The United States Gift Cards Market was estimated at $158.26 billion in 2021 and is expected to reach $167.71 billion in 2022, and is projected to grow at a 6.25% annual rate, and reach $227.82 billion by 2030, according to Digital Journal.

According to CardFunder’s founder and CEO Russ Howard, over $3 billion of worth of those cards go to waste annually, totaling over $40 billion over the past decade. In fact, 51% of U.S. adults have at least one unused gift card, BankRate has found. The average person has $116 in these unspent funds, and 73% have had their gift card for a year or more.

Russ rattled off these head spinning stats to me in a recent phone interview and it was the impetus for his new CardFunder startup. “We’re a purpose-driven company that aims to innovate and accelerate giving,” says Howard. “It’s fast, it’s easy, and it makes a meaningful impact without interrupting their other charity type events.”

This is not the first time Russ has been involved in a secondary or repurposing market.

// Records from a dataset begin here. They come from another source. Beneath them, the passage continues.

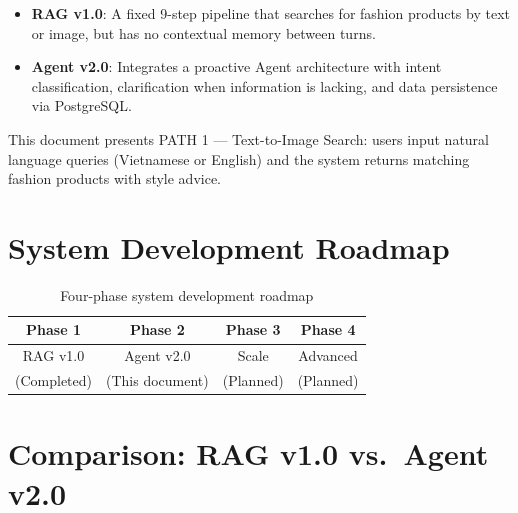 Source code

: \documentclass[12pt, twoside]{report}
\begin{document}
\begin{itemize}
    \item \textbf{RAG v1.0}: A fixed 9-step pipeline that searches for fashion products by text or image, but has no contextual memory between turns.
    \item \textbf{Agent v2.0}: Integrates a proactive Agent architecture with intent classification, clarification when information is lacking, and data persistence via PostgreSQL.
\end{itemize}

This document presents PATH 1 --- Text-to-Image Search: users input natural language queries (Vietnamese or English) and the system returns matching fashion products with style advice.

\section{System Development Roadmap}

\begin{table}[H]
\centering
\begin{tabular}{|c|c|c|c|}
\hline
\textbf{Phase 1} & \textbf{Phase 2} & \textbf{Phase 3} & \textbf{Phase 4}\\
\hline
RAG v1.0    & Agent v2.0          & Scale     & Advanced\\
(Completed) & (This document)     & (Planned) & (Planned)\\
\hline
\end{tabular}
\caption{Four-phase system development roadmap}
\end{table}

\section{Comparison: RAG v1.0 vs.\ Agent v2.0}
\end{document}
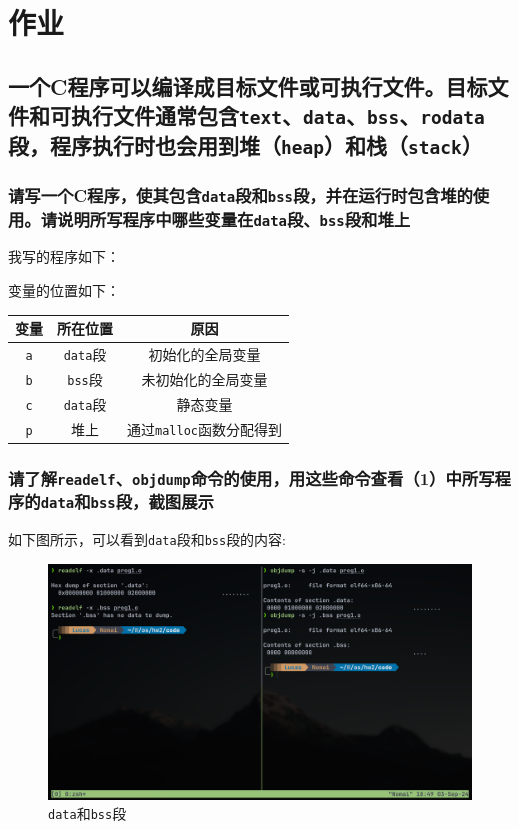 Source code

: \section{作业}

\subsection{
    一个C程序可以编译成目标文件或可执行文件。目标文件和可执行文件通常包含{\tt text}、{\tt data}、{\tt bss}、{\tt rodata}段，程序执行时也会用到堆（{\tt heap}）和栈（{\tt stack}）
}

\subsubsection{
    请写一个C程序，使其包含{\tt data}段和{\tt bss}段，并在运行时包含堆的使用。请说明所写程序中哪些变量在{\tt data}段、{\tt bss}段和堆上
}

\noindent
我写的程序如下：



\noindent
变量的位置如下：

\begin{tabular}{|c|c|c|}
    \hline
    变量 & 所在位置 & 原因 \\
    \hline
    {\tt a} & {\tt data}段 & 初始化的全局变量 \\
    \hline
    {\tt b} & {\tt bss}段 & 未初始化的全局变量 \\
    \hline
    {\tt c} & {\tt data}段 & 静态变量 \\
    \hline
    {\tt *p} & 堆上 & 通过{\tt malloc}函数分配得到 \\
    \hline
\end{tabular}

\subsubsection{
    请了解{\tt readelf}、{\tt objdump}命令的使用，用这些命令查看（1）中所写程序的{\tt data}和{\tt bss}段，截图展示
}

\noindent
如下图所示，可以看到{\tt data}段和{\tt bss}段的内容:

\begin{figure}[H]
    \centering
    \includegraphics[width=1\textwidth]{fig/data_bss.png}
    \caption{{\tt data}和{\tt bss}段}
\end{figure}

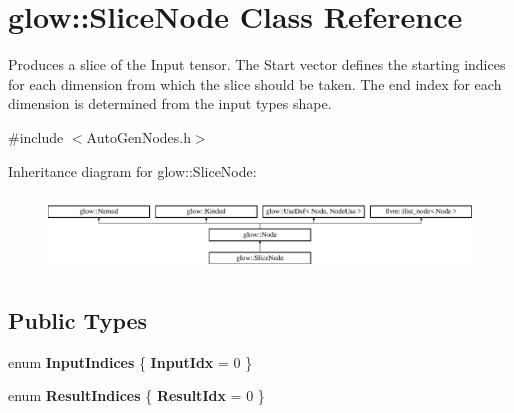 \hypertarget{classglow_1_1_slice_node}{}\section{glow\+:\+:Slice\+Node Class Reference}
\label{classglow_1_1_slice_node}


Produces a slice of the Input tensor. The Start vector defines the starting indices for each dimension from which the slice should be taken. The end index for each dimension is determined from the input type\textquotesingle{}s shape.  




{\ttfamily \#include $<$Auto\+Gen\+Nodes.\+h$>$}

Inheritance diagram for glow\+:\+:Slice\+Node\+:\begin{figure}[H]
\begin{center}
\leavevmode
\includegraphics[height=2.028986cm]{classglow_1_1_slice_node}
\end{center}
\end{figure}
\subsection*{Public Types}
\begin{DoxyCompactItemize}
\item 
\mbox{\label{classglow_1_1_slice_node_ae9fb67a3558af2956122b7987e0f13e0}} 
enum {\bfseries Input\+Indices} \{ {\bfseries Input\+Idx} = 0
 \}
\item 
\mbox{\label{classglow_1_1_slice_node_a76510ea2218d64abd2b0759fe9df2944}} 
enum {\bfseries Result\+Indices} \{ {\bfseries Result\+Idx} = 0
 \}
\end{DoxyCompactItemize}
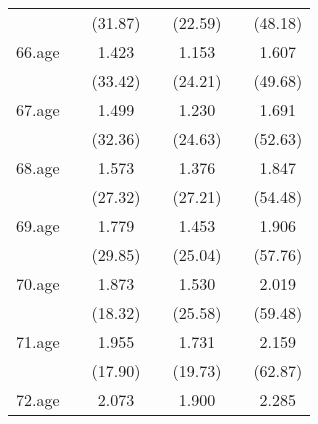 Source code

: {\begin{tabular}{l*{6}{c}}
            &                     &     (31.87)         &                     &     (22.59)         &                     &     (48.18)         \\
[1em]
66.age      &                     &       1.423\sym{***}&                     &       1.153\sym{***}&                     &       1.607\sym{***}\\
            &                     &     (33.42)         &                     &     (24.21)         &                     &     (49.68)         \\
[1em]
67.age      &                     &       1.499\sym{***}&                     &       1.230\sym{***}&                     &       1.691\sym{***}\\
            &                     &     (32.36)         &                     &     (24.63)         &                     &     (52.63)         \\
[1em]
68.age      &                     &       1.573\sym{***}&                     &       1.376\sym{***}&                     &       1.847\sym{***}\\
            &                     &     (27.32)         &                     &     (27.21)         &                     &     (54.48)         \\
[1em]
69.age      &                     &       1.779\sym{***}&                     &       1.453\sym{***}&                     &       1.906\sym{***}\\
            &                     &     (29.85)         &                     &     (25.04)         &                     &     (57.76)         \\
[1em]
70.age      &                     &       1.873\sym{***}&                     &       1.530\sym{***}&                     &       2.019\sym{***}\\
            &                     &     (18.32)         &                     &     (25.58)         &                     &     (59.48)         \\
[1em]
71.age      &                     &       1.955\sym{***}&                     &       1.731\sym{***}&                     &       2.159\sym{***}\\
            &                     &     (17.90)         &                     &     (19.73)         &                     &     (62.87)         \\
[1em]
72.age      &                     &       2.073\sym{***}&                     &       1.900\sym{***}&                     &       2.285\sym{***}\\

\end{tabular}}
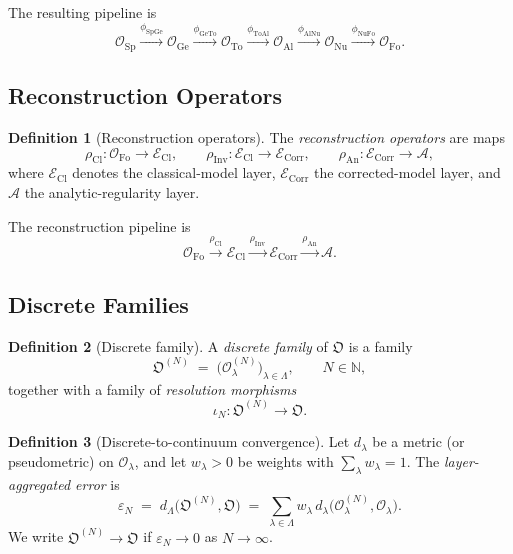 \documentclass[11pt,a4paper]{article}
\theoremstyle{definition}
\newtheorem{definition}{Definition}[section]
\theoremstyle{plain}
\newcommand{\Lam}{\Lambda}
\newcommand{\Sp}{\mathrm{Sp}}
\newcommand{\Ge}{\mathrm{Ge}}
\newcommand{\To}{\mathrm{To}}
\newcommand{\Al}{\mathrm{Al}}
\newcommand{\Nu}{\mathrm{Nu}}
\newcommand{\Fo}{\mathrm{Fo}}
\newcommand{\Cl}{\mathrm{Cl}}
\newcommand{\Corr}{\mathrm{Corr}}
\newcommand{\Inv}{\mathrm{Inv}}
\newcommand{\An}{\mathrm{An}}
\newcommand{\Ob}{\mathfrak{O}}
\newcommand{\Ecal}{\mathcal{E}}
\newcommand{\Ocal}{\mathcal{O}}
\newcommand{\Acal}{\mathcal{A}}
\begin{document}
The resulting pipeline is
\begin{equation}\label{eq:pipeline}
  \Ocal_\Sp
  \xrightarrow{\phi_{\Sp\Ge}}
  \Ocal_\Ge
  \xrightarrow{\phi_{\Ge\To}}
  \Ocal_\To
  \xrightarrow{\phi_{\To\Al}}
  \Ocal_\Al
  \xrightarrow{\phi_{\Al\Nu}}
  \Ocal_\Nu
  \xrightarrow{\phi_{\Nu\Fo}}
  \Ocal_\Fo .
\end{equation}

\subsection{Reconstruction Operators}

\begin{definition}[Reconstruction operators]
The \emph{reconstruction operators} are maps
\[
  \rho_\Cl    : \Ocal_\Fo \to \Ecal_\Cl, \qquad
  \rho_\Inv   : \Ecal_\Cl \to \Ecal_\Corr, \qquad
  \rho_\An    : \Ecal_\Corr \to \Acal,
\]
where $\Ecal_\Cl$ denotes the classical-model layer, $\Ecal_\Corr$ the
corrected-model layer, and $\Acal$ the analytic-regularity layer.
\end{definition}

The reconstruction pipeline is
\begin{equation}\label{eq:reconstruction}
  \Ocal_\Fo
  \xrightarrow{\rho_\Cl}
  \Ecal_\Cl
  \xrightarrow{\rho_\Inv}
  \Ecal_\Corr
  \xrightarrow{\rho_\An}
  \Acal .
\end{equation}

\subsection{Discrete Families}

\begin{definition}[Discrete family]
A \emph{discrete family} of $\Ob$ is a family
\[
  \Ob^{(N)} \;=\; \bigl(\Ocal^{(N)}_\lambda\bigr)_{\lambda \in \Lam},
  \qquad N \in \mathbb{N},
\]
together with a family of \emph{resolution morphisms}
\[
  \iota_N : \Ob^{(N)} \to \Ob .
\]
\end{definition}

\begin{definition}[Discrete-to-continuum convergence]
Let $d_\lambda$ be a metric (or pseudometric) on $\Ocal_\lambda$, and
let $w_\lambda > 0$ be weights with $\sum_\lambda w_\lambda = 1$. The
\emph{layer-aggregated error} is
\begin{equation}\label{eq:error}
  \varepsilon_N
  \;=\;
  d_\Lam\bigl(\Ob^{(N)}, \Ob\bigr)
  \;=\;
  \sum_{\lambda \in \Lam} w_\lambda \,
  d_\lambda\bigl(\Ocal^{(N)}_\lambda, \Ocal_\lambda\bigr).
\end{equation}
We write $\Ob^{(N)} \to \Ob$ if $\varepsilon_N \to 0$ as
$N \to \infty$.
\end{definition}
\end{document}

Russ architected the largest “buy-sell-trade” model in U.S. history over two-decades ago. From 2000-2004 Russ led the formation of GameStop’s Software/Hardware Reclamation strategy, becoming the largest operation of its kind in the U.S. At the same time, he directed the strategy and process of consolidating three independent entities (Software Etc, Babbage’s, Funcoland) into a unified GameStop brand in advance of the companies’ 2002 IPO.

Paying It Forward

Russ takes a great deal of joy from the initial outcomes of his “turn-key” event-in-a-box fund-raising model, designed to provide not-for-profits with a capital infusion, in a pretty painless process. It is currently being utilized by schools and churches, but Russ expects the program to branch out to other non-profits for youth sports, and other community fund raising. “One church group in one weekend raised $20K, in the single largest nontraditional giving events ever for them” he stated with immense pride, albeit surprise.

CardFunder accepts cards with a minimum of $5 dollar balance from upwards of 2000 different regional, and national brand vendors. They utilize a host of secondary resellers, and gift card marketplaces. The rates offered for gift card exchanges vary depending on the Merchant and Marketplace, but Russ indicated that they are able to return between 60% and 85% of the remaining card’s face value, back to the charity. The turnaround time is approximately two weeks.

Innovating Giving with No Upfront Costs

We are able to “innovate and accelerate giving and do it with ease.” Best of all, there is no upfront investment for the groups, so there is zero risk. They simply download the entire toolkit, which includes simple and well designed “How to Tools” to promote the event on their platform’s social media sites. These events do not necessarily replace other annual fundraisers but can become additional “purpose driven” campaigns that yield terrific returns, with all parties feeling a sense of gratification in the process.

Russ indicated that there is an app was in the works that they expect to introduce in three to four months. This would enable a group to utilize a “top-down” approach as apposed to the current “bottom-up” do-it-themselves approach. The return sharing would be different, but it enables groups to outsource the entire process to CardFunder if desirable.

Homework Completed

Russ does not like to be thought of as a disruptor, but this has all the earmarks of disruption in my mind. And besides being an incredible idea, at a time when all not-for-profits are being forced to do more with less, they have done their “brand packaging” homework.

The quality of the Social Media Toolkit is first rate. Russ and his team clearly availed themselves of some great graphic design talent to enable any non-profit to put together a compelling event or campaign, with no heavy lifting. Once activated the group can expect their community to take notice, and begin searching drawers, purses, pantries, and pockets, in a kind of “lost and fund” effort.